- The Washington Times - Thursday, January 1, 2004

Small-business owners seeking to join networking groups are likely to find they have dozens, maybe even hundreds, of possibilities in their cities or towns.

But finding a group that’s right for you is a lot like hiring an employee or choosing an accountant — you want to find one who fits your needs. It’s a business decision to be made carefully.

If you’re not sure where to look for a group, your local chamber of commerce can be a good place to start. And, of course, other business owners you know might be in groups that interest you. Many groups allow prospective members to attend a meeting or two to check them out.

The advice from people who run networking groups is to look for groups whose members think and work the way you do, and who are likely to help you get the kind of business referrals you need. Referrals, after all, are the main reason why business people network.

“Make sure the folks out there are in your circle of influence,” said Christina White, who co-leads a group in Worcester, Mass.

One question to ask yourself is, “Are these folks that are in front of your ideal company, or your ideal consumer?” said Miss White, a partner in Brainware Consulting, a software firm.

For example, say you mostly do business with other companies. Then you probably don’t want to be in a group of people whose customers tend to be individuals.

You also need to have a certain chemistry with other group members. But that doesn’t mean you want to be in a group with your best friend. In fact, that might work to your detriment, Miss White said.

Group size also can be important, because that affects how helpful meetings — and the group itself — can be. In a typical group, each member has time to speak, to make requests and to offer leads during a meeting that runs one to two hours. If the group is too small, and some people don’t show up, it’s hard to get referrals.

Some business owners believe too large a group can be unwieldy. Yet Ben Bradley, who runs a group called Growth Company in Wheaton, Ill., says his group has helpful meetings with as many as 70 people showing up at a time. He runs a Web site, www.growingco.com, that also helps members — there are more than 1,000 on his mailing list — make and get referrals.

Many groups also evolve into support groups as time goes on, and some meetings might tend more toward support than referrals. If that’s not to your liking, keep looking.

Similarly, some meetings are more formal than others. Joanne Dennison, a management consultant in Martinsville, N.J., said her group holds monthly potluck meetings at members’ houses.

But keep in mind that in many groups, what goes on during a meeting is just a small part of the networking process. Many people in groups find that they learn more about members — and lay the groundwork for good, solid referrals — during individual meetings.

“One-on-ones are the real key,” Miss White said.

If you find a group that you like, joining might not be automatic. Many groups limit the number of members from the same industry, so two or more aren’t competing with each other for referrals. Groups might not admit someone with whom current members feel uncomfortable.

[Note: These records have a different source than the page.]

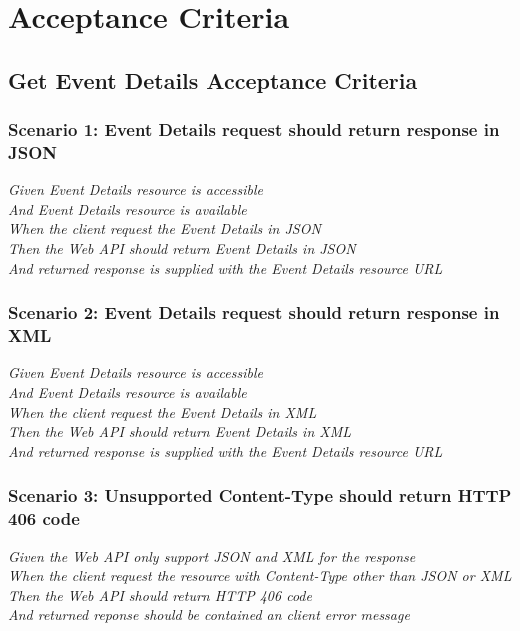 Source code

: \documentclass[a4paper, 12pt, oneside]{report}
\begin{document}
\appendix
\chapter{Acceptance Criteria} \label{lampiran-acceptance-criteria}
\section{Get Event Details Acceptance Criteria}
\subsection{Scenario 1: Event Details request should return response in JSON}

\onehalfspacing \textit{Given Event Details resource is accessible\\
And Event Details resource is available\\
When the client request the Event Details in JSON\\
Then the Web API should return Event Details in JSON\\
And returned response is supplied with the Event Details resource URL\\}

\subsection{Scenario 2: Event Details request should return response in XML}

\onehalfspacing \textit{Given Event Details resource is accessible\\
And Event Details resource is available\\
When the client request the Event Details in XML\\
Then the Web API should return Event Details in XML\\
And returned response is supplied with the Event Details resource URL\\}

\subsection{Scenario 3: Unsupported Content-Type should return HTTP 406 code}

\onehalfspacing \textit{Given the Web API only support JSON and XML for the response\\
When the client request the resource with Content-Type other than JSON or XML\\
Then the Web API should return HTTP 406 code\\
And returned reponse should be contained an client error message}
\end{document}
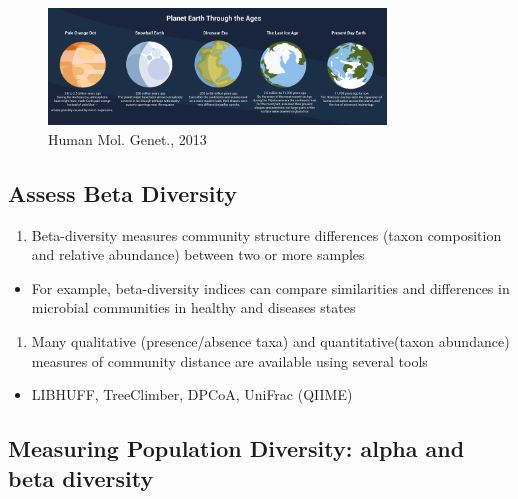 \documentclass[
]{book}
\providecommand{\tightlist}{%
  \setlength{\itemsep}{0pt}\setlength{\parskip}{0pt}}
\begin{document}
\begin{figure}
\centering
\includegraphics[width=0.8\textwidth,height=\textheight]{./Figures/Planets.png}
\caption{Human Mol. Genet., 2013}
\end{figure}

\hypertarget{assess-beta-diversity}{%
\subsection{Assess Beta Diversity}\label{assess-beta-diversity}}

\begin{enumerate}
\def\labelenumi{\arabic{enumi}.}
\tightlist
\item
  Beta-diversity measures community structure differences (taxon composition and relative abundance) between two or more samples
\end{enumerate}

\begin{itemize}
\tightlist
\item
  For example, beta-diversity indices can compare similarities and differences in microbial communities in healthy and diseases states
\end{itemize}

\begin{enumerate}
\def\labelenumi{\arabic{enumi}.}
\setcounter{enumi}{1}
\tightlist
\item
  Many qualitative (presence/absence taxa) and
  quantitative(taxon abundance) measures of community
  distance are available using several tools
\end{enumerate}

\begin{itemize}
\tightlist
\item
  LIBHUFF, TreeClimber, DPCoA, UniFrac (QIIME)
\end{itemize}

\hypertarget{measuring-population-diversity-alpha-and-beta-diversity}{%
\subsection{\texorpdfstring{Measuring Population Diversity: \textbf{alpha and beta diversity}}{Measuring Population Diversity: alpha and beta diversity}}\label{measuring-population-diversity-alpha-and-beta-diversity}}
\end{document}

Logistical considerations also go into choosing a group:

• Meeting times: You need to find one that fits into your schedule — but you also might want to consider adjusting your schedule for a really good group.

• Requirements: Some groups require members to come in with a specific number of leads. Members who don’t can be fined, or even asked to leave. Some groups fine people who miss several meetings.

cFees: Some groups charge fees, sometimes well into the hundreds of dollars. But that might be a worthwhile expense, especially as you are likely to make that money back with one or two good referrals.

cManagement: There are professionally run groups, operated by nationwide organizations or companies, and sometimes by chambers of commerce. Other groups are run internally.

The same considerations apply if you’re thinking of starting a group. Miss Dennison adds some of her own advice for the early days of a group: “Don’t let it get too large. … Start with four or five people; that group will formulate how the group is going to go.”

No matter how you proceed, finding a group or starting your own, you need to have patience in the beginning. That means giving yourself time to get to know members and vice versa before you can expect to get solid leads.

“People refer business to people who they have a level of trust with,” said Marcia Golden, a partner in the marketing firm DJD/Golden in New York. She helped found the Business Development Network, a group that meets biweekly in Manhattan.